Le Biama cherche encore sa place officielle
Malgré sa montée en puissance indéniable, le Biama ne figure toujours pas dans le répertoire officiel du Ministère de la Culture. Les genres reconnus restent le Zouglou, le Rap Ivoire, le Coupé-décalé, le Mapouka et les musiques traditionnelles.
Pourtant, sur le terrain, l’engouement du public est visible. Depuis février 2025, un festival Biama se tient chaque mercredi à Yopougon Toit Rouge. Un rendez-vous hebdomadaire qui rassemble jeunes chorégraphes et artistes autour de divers challenges, notamment autour des thèmes comme le civisme routier.
Une reconnaissance encore à conquérir
« Le Biama était négligé, mais aujourd’hui certains artistes voyagent, font des scènes internationales », rappelle Nyke. « Si vous aimez le beatmaking, foncez. Faites des recherches.

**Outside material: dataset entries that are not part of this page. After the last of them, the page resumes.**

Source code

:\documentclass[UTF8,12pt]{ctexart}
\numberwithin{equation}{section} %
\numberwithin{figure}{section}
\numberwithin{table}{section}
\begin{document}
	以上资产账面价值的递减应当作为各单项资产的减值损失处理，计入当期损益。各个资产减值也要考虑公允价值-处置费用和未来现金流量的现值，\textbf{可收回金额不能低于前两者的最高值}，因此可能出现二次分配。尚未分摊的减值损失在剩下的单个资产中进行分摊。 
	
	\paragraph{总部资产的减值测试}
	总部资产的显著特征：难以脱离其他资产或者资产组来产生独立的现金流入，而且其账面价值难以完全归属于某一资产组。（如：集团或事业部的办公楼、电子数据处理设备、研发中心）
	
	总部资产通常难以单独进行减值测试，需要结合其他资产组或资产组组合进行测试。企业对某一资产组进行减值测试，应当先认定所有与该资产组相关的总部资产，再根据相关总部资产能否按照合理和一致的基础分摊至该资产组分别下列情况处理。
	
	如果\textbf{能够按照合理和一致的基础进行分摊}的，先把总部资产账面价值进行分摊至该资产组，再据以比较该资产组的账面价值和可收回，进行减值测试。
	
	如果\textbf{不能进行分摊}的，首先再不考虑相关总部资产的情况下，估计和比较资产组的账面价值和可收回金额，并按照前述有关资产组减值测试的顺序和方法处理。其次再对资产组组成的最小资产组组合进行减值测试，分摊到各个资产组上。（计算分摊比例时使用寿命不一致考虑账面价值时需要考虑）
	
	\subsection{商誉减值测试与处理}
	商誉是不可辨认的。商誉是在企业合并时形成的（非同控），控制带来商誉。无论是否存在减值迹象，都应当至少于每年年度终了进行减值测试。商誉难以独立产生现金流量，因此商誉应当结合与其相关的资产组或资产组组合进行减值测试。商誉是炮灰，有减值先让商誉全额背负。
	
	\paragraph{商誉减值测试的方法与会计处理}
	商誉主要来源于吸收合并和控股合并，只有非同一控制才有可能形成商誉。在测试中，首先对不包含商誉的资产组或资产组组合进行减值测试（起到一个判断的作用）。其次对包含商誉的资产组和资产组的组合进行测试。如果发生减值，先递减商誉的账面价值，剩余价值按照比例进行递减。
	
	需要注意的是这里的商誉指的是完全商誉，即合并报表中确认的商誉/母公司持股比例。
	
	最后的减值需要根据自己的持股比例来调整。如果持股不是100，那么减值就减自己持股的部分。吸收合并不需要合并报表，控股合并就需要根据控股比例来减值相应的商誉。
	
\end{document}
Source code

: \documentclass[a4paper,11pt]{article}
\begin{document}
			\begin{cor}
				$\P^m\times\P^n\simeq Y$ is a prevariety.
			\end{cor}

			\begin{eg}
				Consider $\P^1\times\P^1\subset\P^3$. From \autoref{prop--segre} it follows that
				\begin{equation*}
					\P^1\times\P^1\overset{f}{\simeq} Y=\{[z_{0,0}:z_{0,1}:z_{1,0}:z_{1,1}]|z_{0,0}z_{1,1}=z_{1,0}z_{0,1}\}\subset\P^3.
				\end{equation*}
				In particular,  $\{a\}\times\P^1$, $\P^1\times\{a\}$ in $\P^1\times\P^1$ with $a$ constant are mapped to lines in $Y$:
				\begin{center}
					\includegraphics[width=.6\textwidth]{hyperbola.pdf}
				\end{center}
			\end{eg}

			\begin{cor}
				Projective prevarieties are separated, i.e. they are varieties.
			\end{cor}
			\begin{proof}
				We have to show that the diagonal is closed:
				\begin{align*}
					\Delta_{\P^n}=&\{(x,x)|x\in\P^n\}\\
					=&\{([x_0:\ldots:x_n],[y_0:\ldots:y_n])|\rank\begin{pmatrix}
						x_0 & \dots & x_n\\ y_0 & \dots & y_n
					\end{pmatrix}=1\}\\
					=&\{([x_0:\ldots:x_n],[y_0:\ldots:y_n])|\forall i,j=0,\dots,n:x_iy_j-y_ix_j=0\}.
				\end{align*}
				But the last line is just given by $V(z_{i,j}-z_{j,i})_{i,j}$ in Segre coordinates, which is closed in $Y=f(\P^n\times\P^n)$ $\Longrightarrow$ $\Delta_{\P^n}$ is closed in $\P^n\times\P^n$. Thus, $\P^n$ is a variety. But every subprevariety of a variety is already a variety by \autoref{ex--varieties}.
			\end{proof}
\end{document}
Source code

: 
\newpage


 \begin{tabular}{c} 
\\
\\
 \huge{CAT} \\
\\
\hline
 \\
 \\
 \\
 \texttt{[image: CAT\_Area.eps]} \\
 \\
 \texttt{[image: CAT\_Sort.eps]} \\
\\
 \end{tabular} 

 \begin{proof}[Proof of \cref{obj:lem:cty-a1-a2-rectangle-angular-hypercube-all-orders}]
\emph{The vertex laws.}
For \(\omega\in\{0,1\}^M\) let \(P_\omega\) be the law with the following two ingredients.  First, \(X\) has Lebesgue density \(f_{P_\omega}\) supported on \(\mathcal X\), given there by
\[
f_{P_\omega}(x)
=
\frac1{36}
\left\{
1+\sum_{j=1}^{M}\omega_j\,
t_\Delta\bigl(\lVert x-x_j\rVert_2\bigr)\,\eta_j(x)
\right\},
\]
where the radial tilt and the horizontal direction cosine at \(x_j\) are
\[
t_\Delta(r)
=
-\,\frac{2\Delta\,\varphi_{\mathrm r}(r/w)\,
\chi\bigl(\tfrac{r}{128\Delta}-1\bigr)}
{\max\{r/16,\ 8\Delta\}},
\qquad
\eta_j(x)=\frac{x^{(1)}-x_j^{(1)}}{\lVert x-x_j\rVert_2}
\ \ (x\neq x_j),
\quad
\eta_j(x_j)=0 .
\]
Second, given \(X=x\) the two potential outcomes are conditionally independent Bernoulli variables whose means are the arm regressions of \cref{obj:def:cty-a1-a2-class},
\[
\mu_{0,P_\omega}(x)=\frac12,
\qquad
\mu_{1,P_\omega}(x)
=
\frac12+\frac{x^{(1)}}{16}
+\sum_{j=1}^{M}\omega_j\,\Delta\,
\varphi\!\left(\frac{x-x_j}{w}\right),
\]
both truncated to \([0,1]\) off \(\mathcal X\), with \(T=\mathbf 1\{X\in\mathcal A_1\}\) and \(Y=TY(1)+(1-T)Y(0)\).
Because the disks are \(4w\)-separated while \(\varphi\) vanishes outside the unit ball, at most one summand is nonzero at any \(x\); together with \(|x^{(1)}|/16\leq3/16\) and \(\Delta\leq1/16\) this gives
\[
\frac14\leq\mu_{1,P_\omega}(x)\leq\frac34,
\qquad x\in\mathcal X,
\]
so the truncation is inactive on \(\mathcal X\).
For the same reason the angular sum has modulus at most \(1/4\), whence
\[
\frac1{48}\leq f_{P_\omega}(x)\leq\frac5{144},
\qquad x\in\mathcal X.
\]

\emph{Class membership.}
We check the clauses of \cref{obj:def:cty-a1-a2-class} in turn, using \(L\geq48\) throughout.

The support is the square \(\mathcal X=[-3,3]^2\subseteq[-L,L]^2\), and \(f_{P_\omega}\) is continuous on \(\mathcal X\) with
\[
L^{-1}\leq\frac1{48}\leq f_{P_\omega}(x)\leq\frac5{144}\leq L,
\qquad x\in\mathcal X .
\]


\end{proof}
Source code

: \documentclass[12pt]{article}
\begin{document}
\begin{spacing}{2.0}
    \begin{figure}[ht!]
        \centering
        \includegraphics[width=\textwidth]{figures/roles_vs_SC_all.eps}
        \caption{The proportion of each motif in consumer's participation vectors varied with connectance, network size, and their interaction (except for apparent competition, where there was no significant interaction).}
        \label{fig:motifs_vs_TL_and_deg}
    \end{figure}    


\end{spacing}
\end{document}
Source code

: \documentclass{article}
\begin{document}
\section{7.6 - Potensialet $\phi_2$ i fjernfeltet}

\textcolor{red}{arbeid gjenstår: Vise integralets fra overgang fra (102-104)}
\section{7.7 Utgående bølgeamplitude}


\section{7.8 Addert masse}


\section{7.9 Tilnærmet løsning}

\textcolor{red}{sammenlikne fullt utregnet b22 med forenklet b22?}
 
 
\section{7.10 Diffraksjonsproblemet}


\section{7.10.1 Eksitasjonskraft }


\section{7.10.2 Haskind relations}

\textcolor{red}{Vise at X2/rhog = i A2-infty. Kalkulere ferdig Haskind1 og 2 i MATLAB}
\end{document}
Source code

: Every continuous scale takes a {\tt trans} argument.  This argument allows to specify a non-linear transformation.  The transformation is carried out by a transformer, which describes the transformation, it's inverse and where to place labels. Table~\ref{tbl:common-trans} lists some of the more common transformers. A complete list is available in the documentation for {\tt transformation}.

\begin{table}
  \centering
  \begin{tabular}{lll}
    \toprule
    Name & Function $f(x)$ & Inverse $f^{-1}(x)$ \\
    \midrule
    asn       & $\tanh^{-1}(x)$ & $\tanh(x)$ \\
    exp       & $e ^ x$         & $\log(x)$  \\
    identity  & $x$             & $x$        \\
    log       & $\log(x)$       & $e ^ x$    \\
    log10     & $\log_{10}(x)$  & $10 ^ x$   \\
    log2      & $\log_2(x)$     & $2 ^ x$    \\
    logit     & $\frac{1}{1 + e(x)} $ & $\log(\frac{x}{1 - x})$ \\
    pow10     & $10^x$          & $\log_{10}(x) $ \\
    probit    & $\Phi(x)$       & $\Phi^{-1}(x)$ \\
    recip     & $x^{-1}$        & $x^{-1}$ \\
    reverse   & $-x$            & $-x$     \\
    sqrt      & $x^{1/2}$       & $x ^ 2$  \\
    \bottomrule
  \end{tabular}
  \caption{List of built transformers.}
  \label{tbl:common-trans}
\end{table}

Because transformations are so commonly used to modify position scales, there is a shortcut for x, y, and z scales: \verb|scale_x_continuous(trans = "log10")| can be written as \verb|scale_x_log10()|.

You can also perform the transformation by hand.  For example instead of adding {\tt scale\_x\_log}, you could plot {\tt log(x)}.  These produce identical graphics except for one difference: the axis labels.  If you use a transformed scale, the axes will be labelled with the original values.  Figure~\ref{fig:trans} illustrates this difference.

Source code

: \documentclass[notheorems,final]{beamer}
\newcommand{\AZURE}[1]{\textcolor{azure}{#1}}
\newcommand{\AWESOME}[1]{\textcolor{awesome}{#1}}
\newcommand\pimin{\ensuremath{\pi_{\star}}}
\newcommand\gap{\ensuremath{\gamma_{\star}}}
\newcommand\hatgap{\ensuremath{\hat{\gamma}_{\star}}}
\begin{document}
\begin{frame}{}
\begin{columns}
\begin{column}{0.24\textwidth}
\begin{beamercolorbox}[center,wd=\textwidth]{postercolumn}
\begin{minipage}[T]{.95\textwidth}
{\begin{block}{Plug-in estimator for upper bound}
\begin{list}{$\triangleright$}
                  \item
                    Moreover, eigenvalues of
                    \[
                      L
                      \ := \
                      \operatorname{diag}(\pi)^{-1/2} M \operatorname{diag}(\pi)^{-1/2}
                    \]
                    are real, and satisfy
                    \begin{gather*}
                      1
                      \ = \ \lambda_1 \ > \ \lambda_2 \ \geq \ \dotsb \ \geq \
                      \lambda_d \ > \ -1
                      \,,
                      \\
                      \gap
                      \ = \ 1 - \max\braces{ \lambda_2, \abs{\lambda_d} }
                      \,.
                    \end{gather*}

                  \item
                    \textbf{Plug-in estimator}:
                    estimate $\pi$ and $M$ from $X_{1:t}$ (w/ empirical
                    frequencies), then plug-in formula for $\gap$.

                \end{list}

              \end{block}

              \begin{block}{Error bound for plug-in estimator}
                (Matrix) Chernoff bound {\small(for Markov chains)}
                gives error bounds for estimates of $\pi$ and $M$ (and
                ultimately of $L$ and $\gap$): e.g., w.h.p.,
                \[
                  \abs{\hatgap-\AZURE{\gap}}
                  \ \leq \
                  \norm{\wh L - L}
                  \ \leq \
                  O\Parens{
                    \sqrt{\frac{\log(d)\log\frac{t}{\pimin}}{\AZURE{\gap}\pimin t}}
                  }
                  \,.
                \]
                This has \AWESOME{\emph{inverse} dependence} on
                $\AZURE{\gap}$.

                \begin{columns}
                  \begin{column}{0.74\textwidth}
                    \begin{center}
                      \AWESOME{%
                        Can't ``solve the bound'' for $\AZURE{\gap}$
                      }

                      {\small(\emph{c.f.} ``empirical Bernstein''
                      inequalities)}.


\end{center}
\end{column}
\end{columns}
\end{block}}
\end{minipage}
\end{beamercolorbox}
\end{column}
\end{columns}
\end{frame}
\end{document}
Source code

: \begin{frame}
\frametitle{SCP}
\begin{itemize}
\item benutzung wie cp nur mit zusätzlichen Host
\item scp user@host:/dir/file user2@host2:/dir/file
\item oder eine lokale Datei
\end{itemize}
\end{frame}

Ne comptez pas seulement sur les artistes confirmés qui ont déjà leurs beatmakers. », conseille-t-il.
Quoiqu’il en soit, le constat est là : dans l’ombre, les artisans du Biama continuent de battre, façonner le fer du Biama pour fabriquer des tubes de demain. Et ce style, enfant du coupé-décalé, poursuit sa mue, grâce à ces créateurs passionnés, souvent invisibles, mais indispensables. Comme pour dire qu’ils restent l’ombre qui donne tout son éclat à la lumière du Biama.